Work required:
The expected output is each entry, given again exactly.

Stored data Block Start

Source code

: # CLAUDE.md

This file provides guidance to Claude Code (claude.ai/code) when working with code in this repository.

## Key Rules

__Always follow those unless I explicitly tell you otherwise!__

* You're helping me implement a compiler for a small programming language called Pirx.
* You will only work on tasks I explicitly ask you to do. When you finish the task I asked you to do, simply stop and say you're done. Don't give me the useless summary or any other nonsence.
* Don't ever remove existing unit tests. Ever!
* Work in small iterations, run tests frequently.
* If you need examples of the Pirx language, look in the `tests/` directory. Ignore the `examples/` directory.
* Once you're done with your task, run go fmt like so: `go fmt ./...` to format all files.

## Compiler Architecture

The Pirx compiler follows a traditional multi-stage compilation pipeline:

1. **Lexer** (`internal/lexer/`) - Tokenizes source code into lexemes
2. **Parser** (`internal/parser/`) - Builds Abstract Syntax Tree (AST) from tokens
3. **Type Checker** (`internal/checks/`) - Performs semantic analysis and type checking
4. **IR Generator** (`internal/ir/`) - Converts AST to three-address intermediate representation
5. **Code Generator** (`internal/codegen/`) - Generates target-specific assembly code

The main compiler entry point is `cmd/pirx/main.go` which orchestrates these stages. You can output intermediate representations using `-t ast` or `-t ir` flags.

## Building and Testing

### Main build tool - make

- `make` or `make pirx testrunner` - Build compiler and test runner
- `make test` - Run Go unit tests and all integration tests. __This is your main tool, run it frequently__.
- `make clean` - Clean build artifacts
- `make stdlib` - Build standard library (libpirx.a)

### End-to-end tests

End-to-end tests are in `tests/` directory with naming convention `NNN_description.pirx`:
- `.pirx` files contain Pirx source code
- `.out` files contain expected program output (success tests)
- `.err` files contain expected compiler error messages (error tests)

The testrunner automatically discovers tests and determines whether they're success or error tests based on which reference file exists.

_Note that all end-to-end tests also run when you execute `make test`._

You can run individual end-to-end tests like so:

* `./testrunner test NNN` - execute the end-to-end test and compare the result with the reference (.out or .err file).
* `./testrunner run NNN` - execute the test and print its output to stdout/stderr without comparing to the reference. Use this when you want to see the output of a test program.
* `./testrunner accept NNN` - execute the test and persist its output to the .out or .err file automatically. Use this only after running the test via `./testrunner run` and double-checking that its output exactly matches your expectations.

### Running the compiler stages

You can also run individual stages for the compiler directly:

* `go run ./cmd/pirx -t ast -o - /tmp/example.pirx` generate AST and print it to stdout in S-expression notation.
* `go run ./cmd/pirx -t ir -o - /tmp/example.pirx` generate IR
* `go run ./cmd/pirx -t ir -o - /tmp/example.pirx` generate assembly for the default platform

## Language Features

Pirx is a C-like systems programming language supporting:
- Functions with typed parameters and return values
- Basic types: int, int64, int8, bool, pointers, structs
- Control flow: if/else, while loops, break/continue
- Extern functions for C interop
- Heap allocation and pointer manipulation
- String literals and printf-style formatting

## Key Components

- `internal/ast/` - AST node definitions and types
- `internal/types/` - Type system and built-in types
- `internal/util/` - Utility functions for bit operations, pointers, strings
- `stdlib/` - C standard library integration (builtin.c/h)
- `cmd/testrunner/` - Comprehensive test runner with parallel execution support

Stored data Block End

Answer to this problem:
Source code

: # CLAUDE.md

This file provides guidance to Claude Code (claude.ai/code) when working with code in this repository.

## Key Rules

__Always follow those unless I explicitly tell you otherwise!__

* You're helping me implement a compiler for a small programming language called Pirx.
* You will only work on tasks I explicitly ask you to do. When you finish the task I asked you to do, simply stop and say you're done. Don't give me the useless summary or any other nonsence.
* Don't ever remove existing unit tests. Ever!
* Work in small iterations, run tests frequently.
* If you need examples of the Pirx language, look in the `tests/` directory. Ignore the `examples/` directory.
* Once you're done with your task, run go fmt like so: `go fmt ./...` to format all files.

## Compiler Architecture

The Pirx compiler follows a traditional multi-stage compilation pipeline:

1. **Lexer** (`internal/lexer/`) - Tokenizes source code into lexemes
2. **Parser** (`internal/parser/`) - Builds Abstract Syntax Tree (AST) from tokens
3. **Type Checker** (`internal/checks/`) - Performs semantic analysis and type checking
4. **IR Generator** (`internal/ir/`) - Converts AST to three-address intermediate representation
5. **Code Generator** (`internal/codegen/`) - Generates target-specific assembly code

The main compiler entry point is `cmd/pirx/main.go` which orchestrates these stages. You can output intermediate representations using `-t ast` or `-t ir` flags.

## Building and Testing

### Main build tool - make

- `make` or `make pirx testrunner` - Build compiler and test runner
- `make test` - Run Go unit tests and all integration tests. __This is your main tool, run it frequently__.
- `make clean` - Clean build artifacts
- `make stdlib` - Build standard library (libpirx.a)

### End-to-end tests

End-to-end tests are in `tests/` directory with naming convention `NNN_description.pirx`:
- `.pirx` files contain Pirx source code
- `.out` files contain expected program output (success tests)
- `.err` files contain expected compiler error messages (error tests)

The testrunner automatically discovers tests and determines whether they're success or error tests based on which reference file exists.

_Note that all end-to-end tests also run when you execute `make test`._

You can run individual end-to-end tests like so:

* `./testrunner test NNN` - execute the end-to-end test and compare the result with the reference (.out or .err file).
* `./testrunner run NNN` - execute the test and print its output to stdout/stderr without comparing to the reference. Use this when you want to see the output of a test program.
* `./testrunner accept NNN` - execute the test and persist its output to the .out or .err file automatically. Use this only after running the test via `./testrunner run` and double-checking that its output exactly matches your expectations.

### Running the compiler stages

You can also run individual stages for the compiler directly:

* `go run ./cmd/pirx -t ast -o - /tmp/example.pirx` generate AST and print it to stdout in S-expression notation.
* `go run ./cmd/pirx -t ir -o - /tmp/example.pirx` generate IR
* `go run ./cmd/pirx -t ir -o - /tmp/example.pirx` generate assembly for the default platform

## Language Features

Pirx is a C-like systems programming language supporting:
- Functions with typed parameters and return values
- Basic types: int, int64, int8, bool, pointers, structs
- Control flow: if/else, while loops, break/continue
- Extern functions for C interop
- Heap allocation and pointer manipulation
- String literals and printf-style formatting

## Key Components

- `internal/ast/` - AST node definitions and types
- `internal/types/` - Type system and built-in types
- `internal/util/` - Utility functions for bit operations, pointers, strings
- `stdlib/` - C standard library integration (builtin.c/h)
- `cmd/testrunner/` - Comprehensive test runner with parallel execution support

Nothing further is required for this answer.